◆ **WORK TASK**
Extract only the lines from the start of the entries below to the line with "is a course", inclusive; omit every picture.
### SUPPLIED DATA
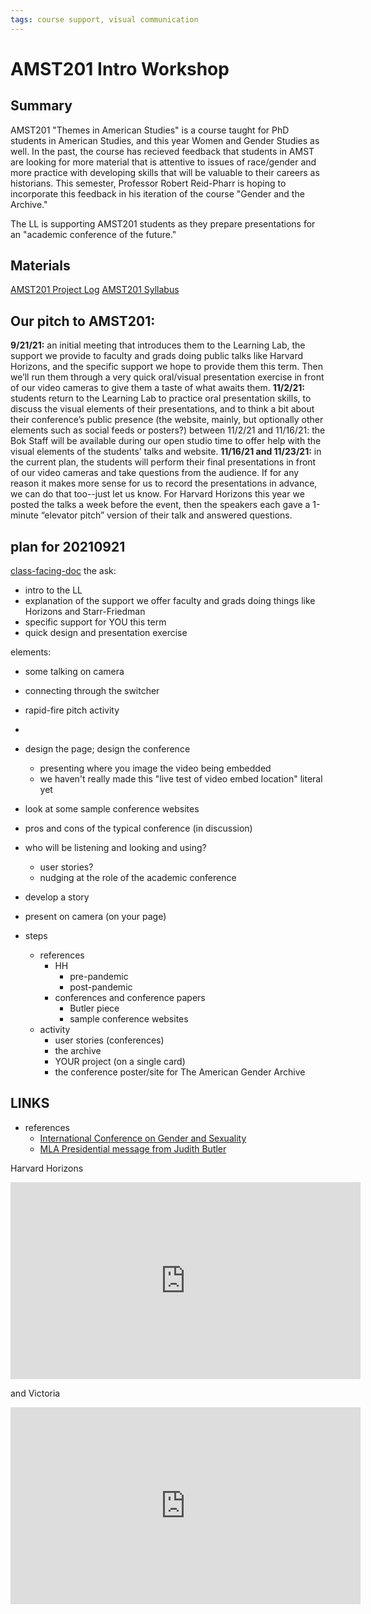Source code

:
 ```yaml
---
tags: course support, visual communication
---
```


# AMST201 Intro Workshop

## Summary
AMST201 "Themes in American Studies" is a course taught for PhD students in American Studies, and this year Women and Gender Studies as well. In the past, the course has recieved feedback that students in AMST are looking for more material that is attentive to issues of race/gender and more practice with developing skills that will be valuable to their careers as historians. This semester, Professor Robert Reid-Pharr is hoping to incorporate this feedback in his iteration of the course "Gender and the Archive."

The LL is supporting AMST201 students as they prepare presentations for an "academic conference of the future."

## Materials
[AMST201 Project Log](https://docs.google.com/document/d/1hSc8nPVfm2SoyMefnmFmTDAAvu1NUgRAZq5J0ateqcI/edit#)
[AMST201 Syllabus](https://docs.google.com/document/d/1Tkl4AADvrkxbiLcm9TD1cx8bBul1-hzt/edit?usp=sharing&ouid=114907127237527380532&rtpof=true&sd=true)

## Our pitch to AMST201:
**9/21/21:** an initial meeting that introduces them to the Learning Lab, the support we provide to faculty and grads doing public talks like Harvard Horizons, and the specific support we hope to provide them this term. Then we’ll run them through a very quick oral/visual presentation exercise in front of our video cameras to give them a taste of what awaits them.
**11/2/21:** students return to the Learning Lab to practice oral presentation skills, to discuss the visual elements of their presentations, and to think a bit about their conference’s public presence (the website, mainly, but optionally other elements such as social feeds or posters?)
between 11/2/21 and 11/16/21: the Bok Staff will be available during our open studio time to offer help with the visual elements of the students’ talks and website.
**11/16/21 and 11/23/21:** in the current plan, the students will perform their final presentations in front of our video cameras and take questions from the audience. If for any reason it makes more sense for us to record the presentations in advance, we can do that too--just let us know. For Harvard Horizons this year we posted the talks a week before the event, then the speakers each gave a 1-minute “elevator pitch” version of their talk and answered questions.



## plan for 20210921

[class-facing-doc](/jzekg36-S4SYm60cXec2GA)
the ask:
* intro to the LL
* explanation of the support we offer faculty and grads doing things like Horizons and Starr-Friedman
* specific support for YOU this term
* quick design and presentation exercise

elements:
* some talking on camera
* connecting through the switcher
* rapid-fire pitch activity
* 
* design the page; design the conference
    * presenting where you image the video being embedded
    * we haven't really made this "live test of video embed location" literal yet
* look at some sample conference websites
* pros and cons of the typical conference (in discussion)
* who will be listening and looking and using?
    * user stories?
    * nudging at the role of the academic conference
* develop a story
* present on camera (on your page)


* steps
    * references
        * HH
            * pre-pandemic
            * post-pandemic
        * conferences and conference papers
            * Butler piece
            * sample conference websites
    * activity
        * user stories (conferences)
        * the archive
        * YOUR project (on a single card)
        * the conference poster/site for The American Gender Archive


## LINKS

* references
    * [International Conference on Gender and Sexuality](https://genderconference.com/)
    * [MLA Presidential message from Judith Butler](https://www.mla.org/Convention/Convention-History/Past-Conventions/2021-Convention/2021-Presidential-Theme-Persistence)


Harvard Horizons

<iframe width="560" height="315" src="https://www.youtube.com/embed/AzugdPPnV_w?start=48" title="YouTube video player" frameborder="0" allow="accelerometer; autoplay; clipboard-write; encrypted-media; gyroscope; picture-in-picture" allowfullscreen></iframe>

and Victoria

<iframe width="560" height="315" src="https://www.youtube.com/embed/CufZCPkEDGQ" title="YouTube video player" frameborder="0" allow="accelerometer; autoplay; clipboard-write; encrypted-media; gyroscope; picture-in-picture" allowfullscreen></iframe>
######
◆ **EXPECTED ANSWER**
Source code

:
 ```yaml
---
tags: course support, visual communication
---
```


# AMST201 Intro Workshop

## Summary
AMST201 "Themes in American Studies" is a course taught for PhD students in American Studies, and this year Women and Gender Studies as well. In the past, the course has recieved feedback that students in AMST are looking for more material that is attentive to issues of race/gender and more practice with developing skills that will be valuable to their careers as historians. This semester, Professor Robert Reid-Pharr is hoping to incorporate this feedback in his iteration of the course "Gender and the Archive."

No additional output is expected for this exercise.